In the early hours of Sunday morning, the world was suddenly filled with a horrific, rasping scream. Asha awoke with such a force that she fell off her four-poster onto the cold stone floor, wrapped in a cocoon of tangled blankets. Only then did she realise the screams were her own. The noise stopped abruptly as she sat up, panting and shaking, listening to the pulse of rushing blood in her ears. Her throat was raw. How long had she been screaming like that?

Even though Asha felt tired enough to drop back to sleep immediately, she pulled on an over-sized sweater and a pair of woollen socks, grabbed her wand, and crept out into the common room. For a while, she sat by the dimly glowing hearth, determined not to succumb to sleep. But her eyelids continued to stubbornly droop and she realised she would have to stay on her feet if she wanted to evade the nightmares.

The corridors of Hogwarts were pitch black and freezing. Asha could feel the stone floor sucking her body heat through her socks as she padded around the castle. She still felt weak and shaky and her breathing was shallow. Even if she couldn't remember her nightmares, it seemed her body certainly did. Adrenaline put her on edge and she kept imagining terrible creatures lurking in the darkness. The suits of armour cast ominous shadows in the glow of her wand and occasionally portraits would grumble at the light, demanding what sort of hour she called this.

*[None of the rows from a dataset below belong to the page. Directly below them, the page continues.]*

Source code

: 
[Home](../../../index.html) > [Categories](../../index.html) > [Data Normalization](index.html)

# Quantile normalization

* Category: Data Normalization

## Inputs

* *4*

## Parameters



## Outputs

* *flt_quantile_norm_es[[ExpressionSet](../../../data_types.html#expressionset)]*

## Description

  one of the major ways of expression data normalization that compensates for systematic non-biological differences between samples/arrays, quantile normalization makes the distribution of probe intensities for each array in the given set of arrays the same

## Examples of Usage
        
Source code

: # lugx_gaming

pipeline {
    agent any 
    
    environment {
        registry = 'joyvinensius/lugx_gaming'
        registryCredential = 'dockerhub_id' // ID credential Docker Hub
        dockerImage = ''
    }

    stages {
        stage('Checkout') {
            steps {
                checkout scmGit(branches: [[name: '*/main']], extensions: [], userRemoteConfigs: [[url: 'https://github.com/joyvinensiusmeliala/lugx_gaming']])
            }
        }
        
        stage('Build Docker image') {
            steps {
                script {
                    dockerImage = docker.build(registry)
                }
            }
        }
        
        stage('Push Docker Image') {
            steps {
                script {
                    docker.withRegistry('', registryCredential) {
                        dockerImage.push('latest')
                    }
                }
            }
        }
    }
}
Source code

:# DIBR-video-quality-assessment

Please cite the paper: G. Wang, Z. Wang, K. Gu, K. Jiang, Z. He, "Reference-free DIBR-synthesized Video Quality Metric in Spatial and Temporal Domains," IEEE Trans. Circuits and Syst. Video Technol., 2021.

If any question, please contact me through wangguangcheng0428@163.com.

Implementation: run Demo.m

After a few laps of the first floor, Asha stopped abruptly and did a one-eighty. Her heart skipped a beat. _What was that?_ She'd heard a noise. A whisper maybe. Suddenly a light began to grow from behind the corner she had just rounded. A tapping noise echoed about the corridor. Her heart-rate doubled but she was frozen to the spot with fear, her wand pointing in the direction of the fast-approaching white light. A tiny yelp escaped Asha's lips as a glowing ball rounded the corner followed by a terrifying dark mass. Instinctively she cast a powerful protective spell which formed a glowing blue web that filled the entire width of the corridor. The dark mass halted and the blinding light dimmed.

"What in Merlin's name do you think you are doing, Winters?" came an impatient, growl.

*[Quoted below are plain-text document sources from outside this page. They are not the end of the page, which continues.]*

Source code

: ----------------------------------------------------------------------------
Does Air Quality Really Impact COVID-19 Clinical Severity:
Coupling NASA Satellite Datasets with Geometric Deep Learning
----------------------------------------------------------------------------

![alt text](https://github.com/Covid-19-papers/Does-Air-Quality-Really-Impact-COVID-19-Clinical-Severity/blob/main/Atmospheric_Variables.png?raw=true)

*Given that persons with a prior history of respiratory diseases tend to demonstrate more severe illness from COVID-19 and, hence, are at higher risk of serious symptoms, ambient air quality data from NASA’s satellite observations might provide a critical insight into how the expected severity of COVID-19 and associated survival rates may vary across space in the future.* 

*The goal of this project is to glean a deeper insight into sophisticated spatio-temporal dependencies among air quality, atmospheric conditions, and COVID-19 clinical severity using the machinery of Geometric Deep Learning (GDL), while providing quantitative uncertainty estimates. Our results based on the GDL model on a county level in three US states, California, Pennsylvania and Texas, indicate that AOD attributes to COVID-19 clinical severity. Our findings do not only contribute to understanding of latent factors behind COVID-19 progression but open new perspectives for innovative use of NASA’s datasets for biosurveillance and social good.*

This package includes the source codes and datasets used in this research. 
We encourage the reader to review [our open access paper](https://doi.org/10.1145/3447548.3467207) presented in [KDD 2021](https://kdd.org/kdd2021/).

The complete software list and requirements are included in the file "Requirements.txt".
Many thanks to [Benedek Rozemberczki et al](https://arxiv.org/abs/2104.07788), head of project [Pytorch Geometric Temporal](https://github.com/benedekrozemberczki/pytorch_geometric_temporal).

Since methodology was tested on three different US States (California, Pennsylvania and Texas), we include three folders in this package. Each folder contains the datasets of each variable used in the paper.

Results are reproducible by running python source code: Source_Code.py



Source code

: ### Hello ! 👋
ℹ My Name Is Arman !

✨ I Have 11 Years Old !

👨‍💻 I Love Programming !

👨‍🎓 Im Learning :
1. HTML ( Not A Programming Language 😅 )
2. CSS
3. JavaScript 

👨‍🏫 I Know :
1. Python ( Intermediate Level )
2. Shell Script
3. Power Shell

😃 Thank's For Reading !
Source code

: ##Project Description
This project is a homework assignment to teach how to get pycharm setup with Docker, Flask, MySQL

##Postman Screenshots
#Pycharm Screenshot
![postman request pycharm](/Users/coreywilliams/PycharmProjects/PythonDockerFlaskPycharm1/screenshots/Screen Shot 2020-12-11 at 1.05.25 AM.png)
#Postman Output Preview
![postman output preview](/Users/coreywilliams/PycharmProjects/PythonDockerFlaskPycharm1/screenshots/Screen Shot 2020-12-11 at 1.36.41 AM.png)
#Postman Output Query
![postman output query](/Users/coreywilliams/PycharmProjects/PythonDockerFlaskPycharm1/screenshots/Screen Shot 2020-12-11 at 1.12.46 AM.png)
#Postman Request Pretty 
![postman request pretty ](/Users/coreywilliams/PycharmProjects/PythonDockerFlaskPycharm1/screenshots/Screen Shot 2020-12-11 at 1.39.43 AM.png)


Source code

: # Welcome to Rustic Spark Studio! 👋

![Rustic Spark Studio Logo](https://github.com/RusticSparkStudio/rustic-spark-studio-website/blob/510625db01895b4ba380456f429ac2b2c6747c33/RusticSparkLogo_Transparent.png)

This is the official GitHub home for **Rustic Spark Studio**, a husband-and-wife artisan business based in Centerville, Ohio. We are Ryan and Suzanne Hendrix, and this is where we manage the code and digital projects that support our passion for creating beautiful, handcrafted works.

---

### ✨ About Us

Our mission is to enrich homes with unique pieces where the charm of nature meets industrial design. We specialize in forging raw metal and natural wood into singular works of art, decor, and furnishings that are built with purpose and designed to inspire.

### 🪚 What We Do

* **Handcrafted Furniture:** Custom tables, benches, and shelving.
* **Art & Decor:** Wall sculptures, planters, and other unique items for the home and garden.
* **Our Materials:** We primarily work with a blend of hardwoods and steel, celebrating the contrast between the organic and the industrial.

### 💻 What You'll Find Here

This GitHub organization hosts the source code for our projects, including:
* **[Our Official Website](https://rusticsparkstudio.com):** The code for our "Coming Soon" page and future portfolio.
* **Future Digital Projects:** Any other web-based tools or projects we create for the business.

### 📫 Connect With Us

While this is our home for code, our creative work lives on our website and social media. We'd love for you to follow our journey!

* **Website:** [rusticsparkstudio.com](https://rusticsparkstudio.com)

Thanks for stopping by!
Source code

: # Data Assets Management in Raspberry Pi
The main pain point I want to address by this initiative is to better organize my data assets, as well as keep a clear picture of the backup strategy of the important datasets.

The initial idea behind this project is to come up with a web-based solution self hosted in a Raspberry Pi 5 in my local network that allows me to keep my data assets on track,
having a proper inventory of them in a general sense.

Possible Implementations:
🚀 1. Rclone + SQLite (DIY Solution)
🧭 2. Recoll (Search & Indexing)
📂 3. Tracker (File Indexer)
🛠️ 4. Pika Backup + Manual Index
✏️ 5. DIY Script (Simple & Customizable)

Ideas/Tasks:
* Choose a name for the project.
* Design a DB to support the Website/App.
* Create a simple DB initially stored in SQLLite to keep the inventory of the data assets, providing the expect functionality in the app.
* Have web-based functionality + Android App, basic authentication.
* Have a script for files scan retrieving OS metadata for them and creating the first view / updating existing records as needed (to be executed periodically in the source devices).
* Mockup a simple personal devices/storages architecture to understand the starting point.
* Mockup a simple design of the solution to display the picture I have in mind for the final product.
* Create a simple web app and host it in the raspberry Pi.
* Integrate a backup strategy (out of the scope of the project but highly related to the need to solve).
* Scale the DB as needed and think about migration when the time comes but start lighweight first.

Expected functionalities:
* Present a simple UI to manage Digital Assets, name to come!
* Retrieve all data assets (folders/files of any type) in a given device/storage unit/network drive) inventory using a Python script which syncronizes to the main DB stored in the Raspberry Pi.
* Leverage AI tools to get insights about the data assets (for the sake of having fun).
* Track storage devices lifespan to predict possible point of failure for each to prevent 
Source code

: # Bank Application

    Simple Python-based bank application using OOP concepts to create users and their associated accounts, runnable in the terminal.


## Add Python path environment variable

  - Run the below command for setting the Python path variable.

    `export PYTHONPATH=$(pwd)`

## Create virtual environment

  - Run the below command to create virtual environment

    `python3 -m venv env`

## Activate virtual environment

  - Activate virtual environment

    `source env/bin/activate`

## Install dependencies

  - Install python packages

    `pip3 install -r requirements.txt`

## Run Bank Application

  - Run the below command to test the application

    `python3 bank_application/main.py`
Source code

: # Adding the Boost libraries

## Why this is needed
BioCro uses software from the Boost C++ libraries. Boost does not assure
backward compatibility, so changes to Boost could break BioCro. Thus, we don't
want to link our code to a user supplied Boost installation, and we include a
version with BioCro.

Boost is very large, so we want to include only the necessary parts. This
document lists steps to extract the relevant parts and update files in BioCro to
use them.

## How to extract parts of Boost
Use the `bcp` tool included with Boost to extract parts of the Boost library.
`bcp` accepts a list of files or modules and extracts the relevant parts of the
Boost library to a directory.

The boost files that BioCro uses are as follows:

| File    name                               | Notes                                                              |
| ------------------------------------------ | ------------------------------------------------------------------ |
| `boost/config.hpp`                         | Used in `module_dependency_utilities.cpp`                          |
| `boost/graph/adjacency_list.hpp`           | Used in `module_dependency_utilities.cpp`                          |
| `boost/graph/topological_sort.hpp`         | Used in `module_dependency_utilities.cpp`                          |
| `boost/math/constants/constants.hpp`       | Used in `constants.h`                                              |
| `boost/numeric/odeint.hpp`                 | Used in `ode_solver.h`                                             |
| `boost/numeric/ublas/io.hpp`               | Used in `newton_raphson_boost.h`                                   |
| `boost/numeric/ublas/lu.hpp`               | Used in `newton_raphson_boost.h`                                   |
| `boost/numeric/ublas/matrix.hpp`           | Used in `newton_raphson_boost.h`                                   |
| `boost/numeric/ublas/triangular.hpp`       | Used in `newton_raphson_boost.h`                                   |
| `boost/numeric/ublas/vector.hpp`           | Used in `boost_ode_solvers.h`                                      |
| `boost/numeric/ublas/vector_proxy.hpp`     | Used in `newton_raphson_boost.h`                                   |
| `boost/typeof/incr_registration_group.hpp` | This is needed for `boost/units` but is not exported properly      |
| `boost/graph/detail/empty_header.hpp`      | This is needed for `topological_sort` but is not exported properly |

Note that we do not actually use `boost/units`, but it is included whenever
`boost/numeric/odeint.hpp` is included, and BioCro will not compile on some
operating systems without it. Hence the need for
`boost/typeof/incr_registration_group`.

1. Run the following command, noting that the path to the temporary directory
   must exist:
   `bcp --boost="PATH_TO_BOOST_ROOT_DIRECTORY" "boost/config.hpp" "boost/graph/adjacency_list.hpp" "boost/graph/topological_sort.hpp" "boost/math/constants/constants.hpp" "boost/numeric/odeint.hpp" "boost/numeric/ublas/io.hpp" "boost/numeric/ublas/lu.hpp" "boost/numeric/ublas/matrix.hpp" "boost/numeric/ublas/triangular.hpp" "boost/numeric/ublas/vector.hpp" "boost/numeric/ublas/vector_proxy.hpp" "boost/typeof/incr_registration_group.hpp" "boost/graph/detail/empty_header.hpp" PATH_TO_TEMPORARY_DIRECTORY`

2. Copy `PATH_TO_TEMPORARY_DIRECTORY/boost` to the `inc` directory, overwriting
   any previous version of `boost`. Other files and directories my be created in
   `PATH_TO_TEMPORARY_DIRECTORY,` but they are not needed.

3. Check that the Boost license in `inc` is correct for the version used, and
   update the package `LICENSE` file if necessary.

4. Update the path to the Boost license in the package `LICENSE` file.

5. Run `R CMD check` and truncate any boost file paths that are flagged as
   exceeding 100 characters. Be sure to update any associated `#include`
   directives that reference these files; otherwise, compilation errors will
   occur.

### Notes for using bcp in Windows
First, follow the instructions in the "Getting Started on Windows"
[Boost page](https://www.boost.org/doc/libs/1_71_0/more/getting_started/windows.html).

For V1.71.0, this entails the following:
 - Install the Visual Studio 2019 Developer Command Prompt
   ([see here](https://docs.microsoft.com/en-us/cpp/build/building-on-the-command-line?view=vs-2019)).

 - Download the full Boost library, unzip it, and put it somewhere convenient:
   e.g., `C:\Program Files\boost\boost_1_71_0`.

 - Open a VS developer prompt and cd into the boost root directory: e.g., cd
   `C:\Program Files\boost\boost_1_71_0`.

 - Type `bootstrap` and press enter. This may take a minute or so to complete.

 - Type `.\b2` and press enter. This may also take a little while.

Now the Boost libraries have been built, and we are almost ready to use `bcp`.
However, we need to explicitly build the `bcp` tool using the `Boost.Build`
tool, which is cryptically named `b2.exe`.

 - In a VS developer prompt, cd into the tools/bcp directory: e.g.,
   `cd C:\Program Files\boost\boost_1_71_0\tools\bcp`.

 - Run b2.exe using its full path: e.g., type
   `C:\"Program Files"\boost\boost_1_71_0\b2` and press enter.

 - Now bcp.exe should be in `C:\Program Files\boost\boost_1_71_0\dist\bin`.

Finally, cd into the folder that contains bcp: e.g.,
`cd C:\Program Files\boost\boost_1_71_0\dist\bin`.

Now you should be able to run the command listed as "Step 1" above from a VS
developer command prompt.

Asha's eyes adjusted and she snapped back into reality. Embarrassed, she quickly dissolved her shield. Before her stood the tall, cloaked figure of Professor Snape. He was holding his illuminated wand at waist-height and giving Asha a stern, shrewd look.

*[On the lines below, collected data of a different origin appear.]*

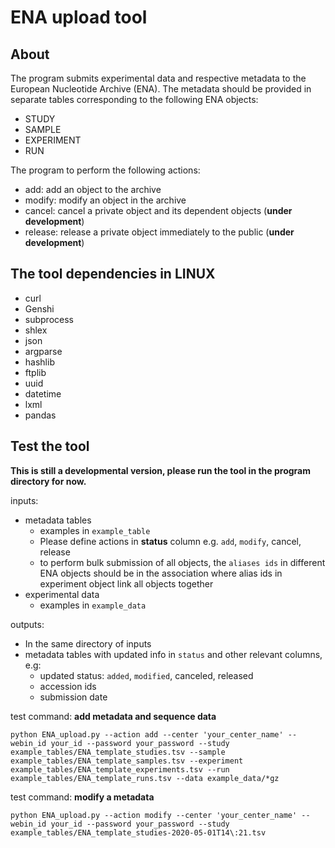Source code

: # ENA upload tool

## About

The program submits experimental data and respective metadata to the European Nucleotide Archive (ENA). The metadata should be provided in separate tables corresponding to the following ENA objects:

* STUDY
* SAMPLE
* EXPERIMENT
* RUN

The program to perform the following actions:

* add: add an object to the archive
* modify: modify an object in the archive
* cancel: cancel a private object and its dependent objects (**under development**)
* release: release a private object immediately to the public (**under development**)

## The tool dependencies in LINUX

* curl
* Genshi
* subprocess
* shlex
* json
* argparse
* hashlib
* ftplib
* uuid
* datetime
* lxml
* pandas

## Test the tool

**This is still a developmental version, please run the tool in the program directory for now.**

inputs:
* metadata tables
  * examples in `example_table`
  * Please define actions in **status** column e.g. `add`, `modify`, cancel, release
  * to perform bulk submission of all objects, the `aliases ids` in different ENA objects should be in the association where alias ids in experiment object link all objects together
* experimental data
  * examples in `example_data`

outputs:
* In the same directory of inputs
* metadata tables with updated info in `status` and other relevant columns, e.g:
  * updated status: `added`, `modified`, canceled, released
  * accession ids
  * submission date

test command: **add metadata and sequence data**

 `python ENA_upload.py --action add --center 'your_center_name' --webin_id your_id --password your_password --study example_tables/ENA_template_studies.tsv --sample example_tables/ENA_template_samples.tsv --experiment example_tables/ENA_template_experiments.tsv --run example_tables/ENA_template_runs.tsv --data example_data/*gz`

 test command: **modify a metadata**

 `python ENA_upload.py --action modify --center 'your_center_name' --webin_id your_id --password your_password --study example_tables/ENA_template_studies-2020-05-01T14\:21.tsv`
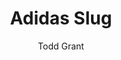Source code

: ---
layout: video
title: Slugs
title: Adidas Slug
home: yes
author: Todd Grant
video_source: ADIDAS_Slug.f4v
credits:
  - Frank Budgen, Director
  - Todd Grant, Creative Director/Art Director
---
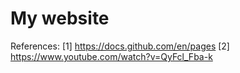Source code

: # My website
References:
[1] https://docs.github.com/en/pages
[2] https://www.youtube.com/watch?v=QyFcl_Fba-k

"I didn't take you for someone who is afraid of the dark," Snape drawled suspiciously as he approached her. "What could you possibly think roams this castle that you would need protection against?"

Asha didn't say anything. Instead, she held a defiant expression while fighting to control her quivering hands. She was not used to feeling so afraid. Her dreams had really put her on edge. Snape sighed irritably.

"What is it this time?" he demanded with the usual sharp edge to his voice. He was about to add ' _or are you just out for a stroll, assuming, as usual, that the rules do not apply to you?_ ' but stopped himself, noticing the girl's eyes were flashing with something he couldn't place, and her face was abnormally pale.

Asha was adamant she was not going to present Snape with the childish truth that she'd had a bad dream and was scared to go back to sleep. She decided that making him angry was the best way to keep him off the subject of _why_ she was out of bed.

"Why are you always up?" she snapped, but instead of sounding rude and defiant as she had intended, her voice came out weak and husky. "Don't you ever sleep?" she added sharply. Snape scoffed at this remark, then continued to scrutinise her. He wasn't fooled.

"What's happened?" he inquired in a low voice that made Asha's stomach knot. Snape glanced around the corridors before leading her by the forearm into the cover of a small alcove in the wall and dimmed the glow of his wand even further. When Asha didn't respond he added in a forceful but hushed voice, "I thought you had decided to trust me. Do not waste my time!"

Asha looked into Snape's shadowed, narrow face; into his burning glare. She felt a strange sensation in her chest and reluctantly took this as a sign to tell him.

"I've been waking up from nightmares I can't remember," she said plainly. Snape's eyes narrowed.

"If you can't remember them, how do you know -" he began.

"Because I wake up screaming," Asha interrupted, her voice still croaky, "Or shouting, or ..." she trailed off. She didn't want to admit that once or twice she'd found tears streaming down her face. "And my heart... It's like my body's terrified but my mind's not on the same page."

Snape stepped back from her. Asha hadn't realised they'd been standing so close. After a few seconds of airy silence, he said quietly, "For how long? You look..." he didn't finish the sentence.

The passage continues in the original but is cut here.